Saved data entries
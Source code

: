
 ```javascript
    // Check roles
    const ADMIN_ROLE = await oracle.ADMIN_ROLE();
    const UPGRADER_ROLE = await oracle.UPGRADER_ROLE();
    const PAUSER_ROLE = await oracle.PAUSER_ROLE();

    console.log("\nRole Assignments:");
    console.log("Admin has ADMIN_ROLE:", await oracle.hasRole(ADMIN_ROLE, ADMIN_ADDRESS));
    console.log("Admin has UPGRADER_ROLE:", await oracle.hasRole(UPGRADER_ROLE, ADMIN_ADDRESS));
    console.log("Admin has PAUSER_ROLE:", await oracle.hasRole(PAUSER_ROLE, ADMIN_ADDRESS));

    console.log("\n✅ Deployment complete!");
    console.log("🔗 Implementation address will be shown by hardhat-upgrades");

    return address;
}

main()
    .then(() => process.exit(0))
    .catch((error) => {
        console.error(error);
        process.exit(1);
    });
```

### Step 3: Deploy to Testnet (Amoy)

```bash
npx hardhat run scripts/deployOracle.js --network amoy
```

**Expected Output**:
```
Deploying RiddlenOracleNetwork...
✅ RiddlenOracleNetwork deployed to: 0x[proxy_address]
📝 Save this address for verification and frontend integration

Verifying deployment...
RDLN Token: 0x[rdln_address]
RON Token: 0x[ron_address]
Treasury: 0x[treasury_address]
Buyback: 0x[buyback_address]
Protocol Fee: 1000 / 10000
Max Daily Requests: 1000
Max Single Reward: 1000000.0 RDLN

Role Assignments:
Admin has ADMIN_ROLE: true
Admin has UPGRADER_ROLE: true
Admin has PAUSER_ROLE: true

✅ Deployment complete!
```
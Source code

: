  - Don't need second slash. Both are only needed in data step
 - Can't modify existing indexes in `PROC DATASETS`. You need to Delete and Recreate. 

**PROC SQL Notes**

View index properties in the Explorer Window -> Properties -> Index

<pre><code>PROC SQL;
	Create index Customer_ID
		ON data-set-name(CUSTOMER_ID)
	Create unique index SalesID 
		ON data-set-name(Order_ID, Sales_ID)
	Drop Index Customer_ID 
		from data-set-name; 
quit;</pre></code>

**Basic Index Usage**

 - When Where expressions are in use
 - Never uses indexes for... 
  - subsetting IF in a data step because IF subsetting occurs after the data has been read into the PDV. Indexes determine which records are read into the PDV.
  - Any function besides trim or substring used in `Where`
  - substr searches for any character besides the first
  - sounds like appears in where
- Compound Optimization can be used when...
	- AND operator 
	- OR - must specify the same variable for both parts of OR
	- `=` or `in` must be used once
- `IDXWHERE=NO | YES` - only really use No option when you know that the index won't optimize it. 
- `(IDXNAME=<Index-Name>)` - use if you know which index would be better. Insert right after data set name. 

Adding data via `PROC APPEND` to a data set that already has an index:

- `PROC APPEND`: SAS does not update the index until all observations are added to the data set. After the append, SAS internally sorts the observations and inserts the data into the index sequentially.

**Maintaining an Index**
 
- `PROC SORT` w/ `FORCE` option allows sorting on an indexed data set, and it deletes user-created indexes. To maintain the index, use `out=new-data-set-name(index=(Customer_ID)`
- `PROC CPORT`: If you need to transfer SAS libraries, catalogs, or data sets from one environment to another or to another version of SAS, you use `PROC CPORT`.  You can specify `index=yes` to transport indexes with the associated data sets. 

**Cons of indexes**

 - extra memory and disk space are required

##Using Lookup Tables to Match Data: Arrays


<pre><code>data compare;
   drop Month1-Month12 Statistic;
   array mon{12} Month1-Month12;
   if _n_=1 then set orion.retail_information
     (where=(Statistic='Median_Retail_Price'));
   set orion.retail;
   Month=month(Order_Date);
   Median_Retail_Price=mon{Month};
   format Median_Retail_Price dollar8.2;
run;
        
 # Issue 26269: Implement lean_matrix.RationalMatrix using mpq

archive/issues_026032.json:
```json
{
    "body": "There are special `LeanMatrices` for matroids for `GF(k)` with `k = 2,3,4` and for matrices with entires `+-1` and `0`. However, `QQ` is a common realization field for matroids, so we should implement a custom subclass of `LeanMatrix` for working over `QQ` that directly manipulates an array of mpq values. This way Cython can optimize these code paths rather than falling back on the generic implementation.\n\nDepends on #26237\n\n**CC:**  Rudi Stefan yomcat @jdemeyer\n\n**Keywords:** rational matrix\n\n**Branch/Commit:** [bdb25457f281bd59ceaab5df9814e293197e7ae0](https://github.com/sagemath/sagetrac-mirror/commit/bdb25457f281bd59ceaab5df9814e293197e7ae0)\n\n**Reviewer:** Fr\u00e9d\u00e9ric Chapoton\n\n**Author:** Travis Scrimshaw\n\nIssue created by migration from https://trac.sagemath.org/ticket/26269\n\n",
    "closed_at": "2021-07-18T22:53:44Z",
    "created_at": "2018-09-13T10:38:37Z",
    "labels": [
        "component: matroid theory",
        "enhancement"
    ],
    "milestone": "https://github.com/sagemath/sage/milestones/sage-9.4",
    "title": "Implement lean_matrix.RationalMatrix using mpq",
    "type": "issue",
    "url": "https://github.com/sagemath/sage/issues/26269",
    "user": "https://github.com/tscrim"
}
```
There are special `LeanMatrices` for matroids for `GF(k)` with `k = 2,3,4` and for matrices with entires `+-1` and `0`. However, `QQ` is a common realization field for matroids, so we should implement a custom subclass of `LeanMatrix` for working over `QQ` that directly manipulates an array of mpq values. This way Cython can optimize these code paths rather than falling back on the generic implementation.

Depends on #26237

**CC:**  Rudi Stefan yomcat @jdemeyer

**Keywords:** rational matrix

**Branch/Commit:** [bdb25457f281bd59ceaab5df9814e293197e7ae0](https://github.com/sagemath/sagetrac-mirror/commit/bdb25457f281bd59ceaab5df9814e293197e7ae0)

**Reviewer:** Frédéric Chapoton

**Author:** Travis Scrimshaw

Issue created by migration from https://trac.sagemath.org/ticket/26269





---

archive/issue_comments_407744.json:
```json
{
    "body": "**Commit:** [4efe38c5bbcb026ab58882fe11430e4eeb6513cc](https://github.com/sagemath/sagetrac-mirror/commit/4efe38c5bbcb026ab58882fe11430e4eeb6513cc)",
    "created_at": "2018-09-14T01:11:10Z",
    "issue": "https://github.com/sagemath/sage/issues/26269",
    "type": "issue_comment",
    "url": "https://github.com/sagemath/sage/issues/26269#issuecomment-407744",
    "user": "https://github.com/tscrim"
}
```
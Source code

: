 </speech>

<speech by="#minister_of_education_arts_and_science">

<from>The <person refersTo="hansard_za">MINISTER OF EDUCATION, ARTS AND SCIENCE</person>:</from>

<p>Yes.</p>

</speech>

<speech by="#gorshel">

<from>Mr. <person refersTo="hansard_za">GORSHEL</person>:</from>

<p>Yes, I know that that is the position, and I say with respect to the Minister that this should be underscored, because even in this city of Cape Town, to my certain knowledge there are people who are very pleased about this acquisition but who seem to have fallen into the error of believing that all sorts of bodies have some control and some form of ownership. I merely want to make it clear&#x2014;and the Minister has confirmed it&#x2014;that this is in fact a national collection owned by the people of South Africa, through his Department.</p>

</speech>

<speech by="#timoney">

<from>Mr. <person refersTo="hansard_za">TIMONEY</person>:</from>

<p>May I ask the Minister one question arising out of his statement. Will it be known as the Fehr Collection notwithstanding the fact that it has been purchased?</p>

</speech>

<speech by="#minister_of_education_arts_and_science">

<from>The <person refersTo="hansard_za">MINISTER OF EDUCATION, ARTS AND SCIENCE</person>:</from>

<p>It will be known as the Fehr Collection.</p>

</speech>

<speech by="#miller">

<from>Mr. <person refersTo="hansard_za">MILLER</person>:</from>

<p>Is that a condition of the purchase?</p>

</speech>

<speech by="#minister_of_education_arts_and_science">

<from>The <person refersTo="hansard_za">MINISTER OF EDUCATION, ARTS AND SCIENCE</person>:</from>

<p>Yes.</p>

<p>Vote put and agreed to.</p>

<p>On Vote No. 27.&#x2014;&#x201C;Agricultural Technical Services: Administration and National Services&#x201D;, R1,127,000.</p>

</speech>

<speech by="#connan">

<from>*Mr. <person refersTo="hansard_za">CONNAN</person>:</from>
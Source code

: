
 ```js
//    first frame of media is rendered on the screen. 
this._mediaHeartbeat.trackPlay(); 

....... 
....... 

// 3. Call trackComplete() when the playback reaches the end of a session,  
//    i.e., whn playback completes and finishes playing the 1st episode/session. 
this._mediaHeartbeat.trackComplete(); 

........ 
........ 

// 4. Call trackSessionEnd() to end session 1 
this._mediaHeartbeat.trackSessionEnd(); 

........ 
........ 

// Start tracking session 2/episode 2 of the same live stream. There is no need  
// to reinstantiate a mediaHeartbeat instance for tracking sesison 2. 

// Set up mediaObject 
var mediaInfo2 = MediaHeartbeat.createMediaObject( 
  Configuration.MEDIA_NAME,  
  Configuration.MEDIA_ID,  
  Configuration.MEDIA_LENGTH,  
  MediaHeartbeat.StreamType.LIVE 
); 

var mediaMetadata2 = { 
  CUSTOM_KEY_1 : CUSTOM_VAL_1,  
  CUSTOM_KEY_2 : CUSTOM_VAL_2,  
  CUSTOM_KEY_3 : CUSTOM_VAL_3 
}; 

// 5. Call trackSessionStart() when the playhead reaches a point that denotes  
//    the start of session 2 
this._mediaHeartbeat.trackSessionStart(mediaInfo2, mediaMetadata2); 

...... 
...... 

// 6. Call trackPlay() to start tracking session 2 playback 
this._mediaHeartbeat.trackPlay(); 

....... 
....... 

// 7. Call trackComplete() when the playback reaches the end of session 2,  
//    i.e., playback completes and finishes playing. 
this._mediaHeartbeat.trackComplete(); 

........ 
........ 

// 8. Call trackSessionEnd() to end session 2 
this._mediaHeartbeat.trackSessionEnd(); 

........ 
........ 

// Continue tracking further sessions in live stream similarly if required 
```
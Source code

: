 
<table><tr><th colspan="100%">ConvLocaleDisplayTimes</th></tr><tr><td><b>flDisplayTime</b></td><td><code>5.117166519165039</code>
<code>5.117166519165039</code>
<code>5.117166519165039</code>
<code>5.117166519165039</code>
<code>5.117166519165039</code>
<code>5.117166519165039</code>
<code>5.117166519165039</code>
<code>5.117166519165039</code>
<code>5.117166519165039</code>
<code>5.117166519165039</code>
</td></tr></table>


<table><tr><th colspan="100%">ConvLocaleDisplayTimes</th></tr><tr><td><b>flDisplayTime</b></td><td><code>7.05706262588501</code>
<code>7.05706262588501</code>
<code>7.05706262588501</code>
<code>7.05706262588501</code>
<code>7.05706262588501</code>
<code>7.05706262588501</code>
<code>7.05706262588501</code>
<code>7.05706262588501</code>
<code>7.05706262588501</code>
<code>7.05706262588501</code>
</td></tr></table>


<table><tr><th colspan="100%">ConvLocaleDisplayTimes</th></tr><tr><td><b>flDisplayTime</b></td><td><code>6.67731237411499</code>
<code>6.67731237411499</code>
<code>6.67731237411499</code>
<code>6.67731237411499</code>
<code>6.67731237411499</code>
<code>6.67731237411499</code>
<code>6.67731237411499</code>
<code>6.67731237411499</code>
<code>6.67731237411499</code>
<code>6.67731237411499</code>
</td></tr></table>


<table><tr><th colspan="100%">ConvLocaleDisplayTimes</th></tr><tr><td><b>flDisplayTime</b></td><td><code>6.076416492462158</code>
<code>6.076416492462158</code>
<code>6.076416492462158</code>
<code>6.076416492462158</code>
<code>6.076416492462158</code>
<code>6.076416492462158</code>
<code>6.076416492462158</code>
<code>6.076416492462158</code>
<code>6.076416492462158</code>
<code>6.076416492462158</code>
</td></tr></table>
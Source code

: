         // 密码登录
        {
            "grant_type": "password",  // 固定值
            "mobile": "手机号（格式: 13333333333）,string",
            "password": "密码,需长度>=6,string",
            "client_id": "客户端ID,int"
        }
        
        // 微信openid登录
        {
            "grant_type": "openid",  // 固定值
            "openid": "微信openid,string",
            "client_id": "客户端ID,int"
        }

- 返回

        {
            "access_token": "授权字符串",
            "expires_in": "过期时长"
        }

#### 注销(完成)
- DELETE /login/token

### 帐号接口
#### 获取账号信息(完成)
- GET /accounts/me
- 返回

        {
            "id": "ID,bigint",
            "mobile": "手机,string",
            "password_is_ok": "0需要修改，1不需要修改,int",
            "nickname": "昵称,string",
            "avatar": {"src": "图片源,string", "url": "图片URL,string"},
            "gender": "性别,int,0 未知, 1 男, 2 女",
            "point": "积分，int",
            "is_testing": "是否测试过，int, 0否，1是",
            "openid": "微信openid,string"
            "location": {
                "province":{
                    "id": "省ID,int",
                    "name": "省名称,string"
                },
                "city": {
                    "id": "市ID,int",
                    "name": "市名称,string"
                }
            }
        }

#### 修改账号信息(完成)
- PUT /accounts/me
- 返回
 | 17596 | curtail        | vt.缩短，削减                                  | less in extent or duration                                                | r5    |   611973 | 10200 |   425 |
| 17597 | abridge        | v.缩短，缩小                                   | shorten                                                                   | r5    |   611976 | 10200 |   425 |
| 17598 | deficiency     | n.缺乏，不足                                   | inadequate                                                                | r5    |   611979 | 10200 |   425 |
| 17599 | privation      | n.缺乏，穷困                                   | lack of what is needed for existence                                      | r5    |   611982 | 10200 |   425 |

» **Work item**
Go through the records and count the lines that include "same", then give only that number.

» **The completed task**
2